Most of the travel bloggers you’ll come across are able to travel full-time because they’re making money from blogging or their Instagram account. This seems like a pretty sizable roadblock to doing it yourself when you don’t have a successful blog at your disposal.
“How do I do what they’re doing without making money from a blog? What if I’m not in a creative field? How can I travel and make money at the same time?”
These are some of the questions I asked myself when I was thinking about the logistics of becoming a digital nomad. If you’re considering the same lifestyle, they may look familiar!
The answer, at least for me, was finding a full-time remote job in a technical field.
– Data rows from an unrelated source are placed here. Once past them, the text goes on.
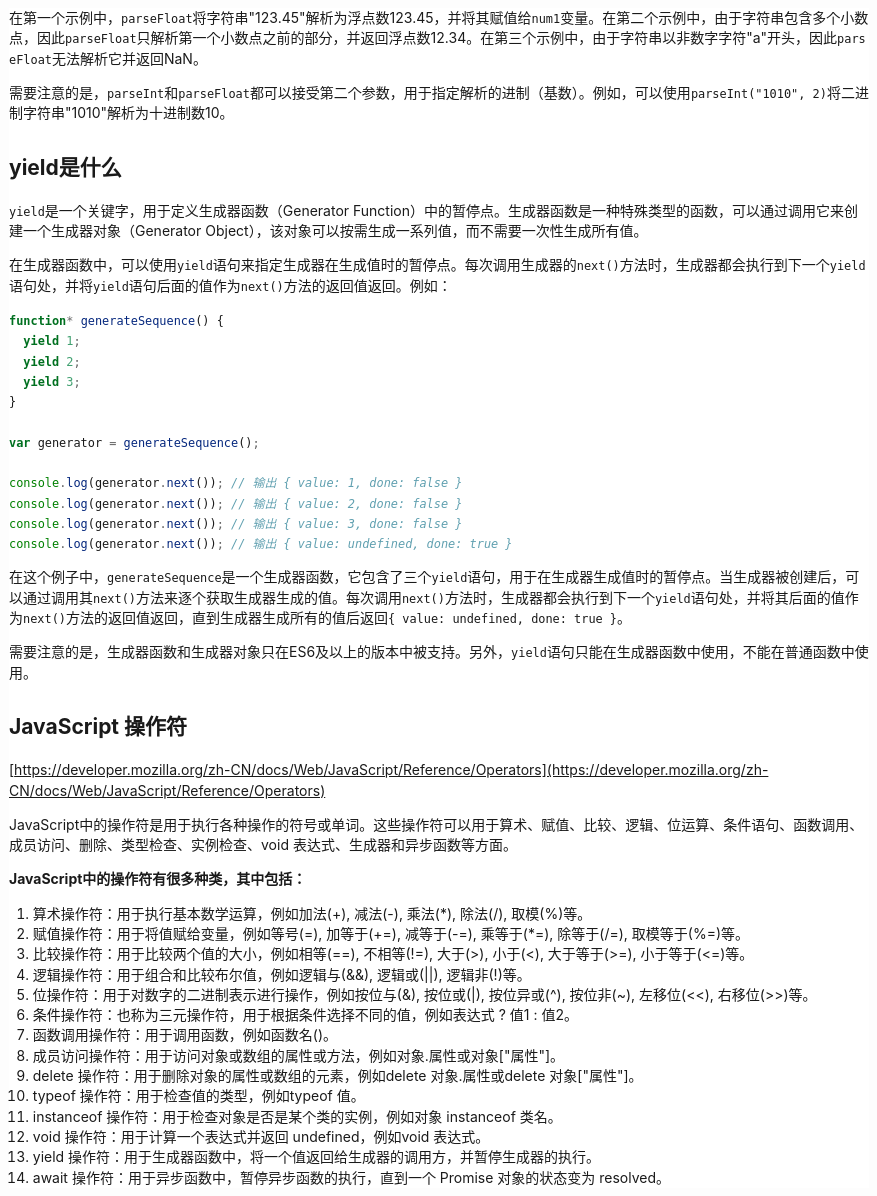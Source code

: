 在第一个示例中，`parseFloat`将字符串"123.45"解析为浮点数123.45，并将其赋值给`num1`变量。在第二个示例中，由于字符串包含多个小数点，因此`parseFloat`只解析第一个小数点之前的部分，并返回浮点数12.34。在第三个示例中，由于字符串以非数字字符"a"开头，因此`parseFloat`无法解析它并返回NaN。

需要注意的是，`parseInt`和`parseFloat`都可以接受第二个参数，用于指定解析的进制（基数）。例如，可以使用`parseInt("1010", 2)`将二进制字符串"1010"解析为十进制数10。

## yield是什么

`yield`是一个关键字，用于定义生成器函数（Generator Function）中的暂停点。生成器函数是一种特殊类型的函数，可以通过调用它来创建一个生成器对象（Generator Object），该对象可以按需生成一系列值，而不需要一次性生成所有值。

在生成器函数中，可以使用`yield`语句来指定生成器在生成值时的暂停点。每次调用生成器的`next()`方法时，生成器都会执行到下一个`yield`语句处，并将`yield`语句后面的值作为`next()`方法的返回值返回。例如：

```js
function* generateSequence() {
  yield 1;
  yield 2;
  yield 3;
}

var generator = generateSequence();

console.log(generator.next()); // 输出 { value: 1, done: false }
console.log(generator.next()); // 输出 { value: 2, done: false }
console.log(generator.next()); // 输出 { value: 3, done: false }
console.log(generator.next()); // 输出 { value: undefined, done: true }
```

在这个例子中，`generateSequence`是一个生成器函数，它包含了三个`yield`语句，用于在生成器生成值时的暂停点。当生成器被创建后，可以通过调用其`next()`方法来逐个获取生成器生成的值。每次调用`next()`方法时，生成器都会执行到下一个`yield`语句处，并将其后面的值作为`next()`方法的返回值返回，直到生成器生成所有的值后返回`{ value: undefined, done: true }`。

需要注意的是，生成器函数和生成器对象只在ES6及以上的版本中被支持。另外，`yield`语句只能在生成器函数中使用，不能在普通函数中使用。

## JavaScript 操作符

[https://developer.mozilla.org/zh-CN/docs/Web/JavaScript/Reference/Operators](https://developer.mozilla.org/zh-CN/docs/Web/JavaScript/Reference/Operators)

JavaScript中的操作符是用于执行各种操作的符号或单词。这些操作符可以用于算术、赋值、比较、逻辑、位运算、条件语句、函数调用、成员访问、删除、类型检查、实例检查、void 表达式、生成器和异步函数等方面。

**JavaScript中的操作符有很多种类，其中包括：**

1. 算术操作符：用于执行基本数学运算，例如加法(+), 减法(-), 乘法(\*), 除法(/), 取模(%)等。
2. 赋值操作符：用于将值赋给变量，例如等号(=), 加等于(+=), 减等于(-=), 乘等于(\*=), 除等于(/=), 取模等于(%=)等。
3. 比较操作符：用于比较两个值的大小，例如相等(==), 不相等(!=), 大于(>), 小于(<), 大于等于(>=), 小于等于(<=)等。
4. 逻辑操作符：用于组合和比较布尔值，例如逻辑与(&&), 逻辑或(||), 逻辑非(!)等。
5. 位操作符：用于对数字的二进制表示进行操作，例如按位与(&), 按位或(|), 按位异或(^), 按位非(~), 左移位(<<), 右移位(>>)等。
6. 条件操作符：也称为三元操作符，用于根据条件选择不同的值，例如表达式 ? 值1 : 值2。
7. 函数调用操作符：用于调用函数，例如函数名()。
8. 成员访问操作符：用于访问对象或数组的属性或方法，例如对象.属性或对象\["属性"\]。
9. delete 操作符：用于删除对象的属性或数组的元素，例如delete 对象.属性或delete 对象\["属性"\]。
10. typeof 操作符：用于检查值的类型，例如typeof 值。
11. instanceof 操作符：用于检查对象是否是某个类的实例，例如对象 instanceof 类名。
12. void 操作符：用于计算一个表达式并返回 undefined，例如void 表达式。
13. yield 操作符：用于生成器函数中，将一个值返回给生成器的调用方，并暂停生成器的执行。
14. await 操作符：用于异步函数中，暂停异步函数的执行，直到一个 Promise 对象的状态变为 resolved。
If the internet is to be believed, the realm of remote work seems to belong solely to freelancers and creative types.
This just isn’t the case.
I’ve been in tech for the last 10 years. When I first started this blog, I was working remotely for the first time. I did that job for a few years and took advantage of its flexibility by moving across state lines and traveling internationally. (As long as I hit my deadlines, my boss didn’t care when or where I worked.)
After a while, I got burnt out on constant nomadism and planted my feet for two years in one place (Austin, Texas) to gain some stability and save some money. That didn’t last long, though – my feet got itchy again, so now I’m working from the road on a 40-hour-a-week basis with a different company.
These jobs aren’t unique. There are plenty of full-time roles in non-creative fields that can be performed entirely remotely if you know where to look.
If traveling while working a salaried position (and pulling in that consistent moo-lah) sounds like something you might be interested in, there are job boards and websites like FlexJobs and WeWorkRemotely dedicated to people looking for full-time remote work. Some of the more commonly searched job sites like Indeed, LinkedIn, and others will also have remote work listed on them occasionally.
There are whole companies that are run completely remotely, with the employees only getting together once or twice a year. You could work at one of them!
If you begin to search specifically for this type of employment, it’s more than likely you’ll be able to find something suited to your skill set, even if you’re not a creative.
And remember: You don’t have to be technical to work in tech. I’m not a developer and I don’t know how to code. (Looking at it gives me a headache, frankly.) There are software tester positions, project management positions, admin positions, marketing positions, and more that have nothing to do with the development side of things.
I’m happy to answer any questions about how I got my job, how I balance my time between enjoying my travels and getting my work done, and any other related questions in the comments!
Do you work remotely while traveling? How do you balance your work and your life? Tell me about it in the comments!